そして思いどおりに動かなかった長女には絵本を一緒に読む権利はないと判断し、罰として絵本の時間をやめることにします。
お母さんやお父さんと一緒に過ごす時間を取り上げられることは子どもの目には愛情を引っ込められたように映ります。
このように愛情をエサに条件付きの接し方を繰り返すと、子どもは「親の思うとおりに動かなかったら愛してもらえない」と思うようになります。
逆に、無条件子育ての接し方は、長女がぐずった後もいつも通りに一緒に本を読みます。
つまり、いつも通りの親子の時間を持つことで、愛情をエサにすることなく、たとえ子どもが親の期待に沿わない行動をしても愛しているということを示すのです。
無条件子育ての接し方と条件付き子育ての接し方の決定的な違いの一つは、子ども全体を見てあげるかどうかです。

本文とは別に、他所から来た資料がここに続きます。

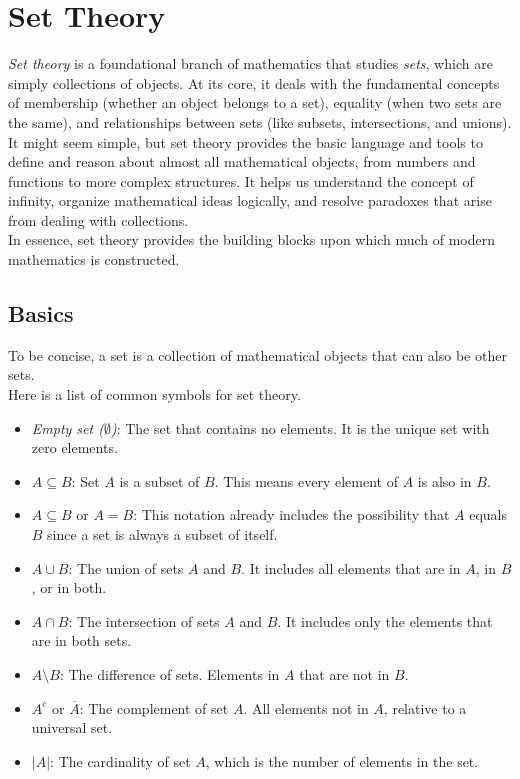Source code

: \newpage
\section{Set Theory}

\emph{Set theory} is a foundational branch of mathematics that studies \emph{sets}, which are simply 
collections of objects. At its core, it deals with the fundamental concepts of membership 
(whether an object belongs to a set), equality (when two sets are the same), and relationships 
between sets (like subsets, intersections, and unions).\\
It might seem simple, but set theory provides the basic language and tools to define 
and reason about almost all mathematical objects, from numbers and functions to 
more complex structures. It helps us understand the concept of infinity, organize mathematical 
ideas logically, and resolve paradoxes that arise from dealing with collections.\\
In essence, set theory provides the building blocks upon which much of modern mathematics is constructed.

\subsection{Basics}
To be concise, a set is a collection of mathematical objects that can also be other sets.\\
Here is a list of common symbols for set theory.

\begin{itemize}
	\item \emph{Empty set (\(\emptyset\))}: The set that contains no elements. It is the unique set with zero elements.

	\item \(A \subseteq B\): Set \(A\) is a subset of \(B\). This means every element of \(A\) is also in \(B\).

	\item \(A \subseteq B\) or \(A = B\): This notation already includes the possibility that \(A\) equals \(B\) since a set is always a subset of itself.

	\item \(A \cup B\): The union of sets \(A\) and \(B\). It includes all elements that are in \(A\), in \(B\), or in both.

	\item \(A \cap B\): The intersection of sets \(A\) and \(B\). It includes only the elements that are in both sets.

	\item \(A \setminus B\): The difference of sets. Elements in \(A\) that are not in \(B\).

	\item \(A^c\) or \(\overline{A}\): The complement of set \(A\). All elements not in \(A\), relative to a universal set.

	\item \(|A|\): The cardinality of set \(A\), which is the number of elements in the set.
\end{itemize}
\smallskip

無条件子育ての接し方では、考え方や行動の理由をまず考えます。
そして、そのうえで一緒になってベストな解決策を見つけ出します。
もちろん大人がリーダーシップをとって子どもを引っ張る必要はあります。
ただこれも子どものことを信頼し、いろいろなことができる一人の人間として尊重しているからこそできることです。
一方で、条件付き子育ての接し方は、ただ行動だけを見て判断します。
このため、なぜ子どもがその行動をすることになったのかを考えずに、表面上の行動だけで決めつけ、親の期待に沿わなければ罰を与えます。
親がこのような対応をしてしまうのは、「一人では何もできないから、親が判断しなくてはならない」「まだ信頼できない」と子どもに対して否定的なイメージを持っていることが背景としてあります。
もう一つの大きな違いは、大人自身が親の愛情をどのように捉えているかです。
無条件子育ての接し方では、親の愛情というのは「見返りを期待しない贈り物」です。
一方で条件付き子育ての接し方では、親の愛情は「子どもが良いことをして稼がなくてはいけないもの」です。
そのため、よい子にしていたら愛してあげるし、よい子にしていなければ愛情を与えずに子どもを罰するのです。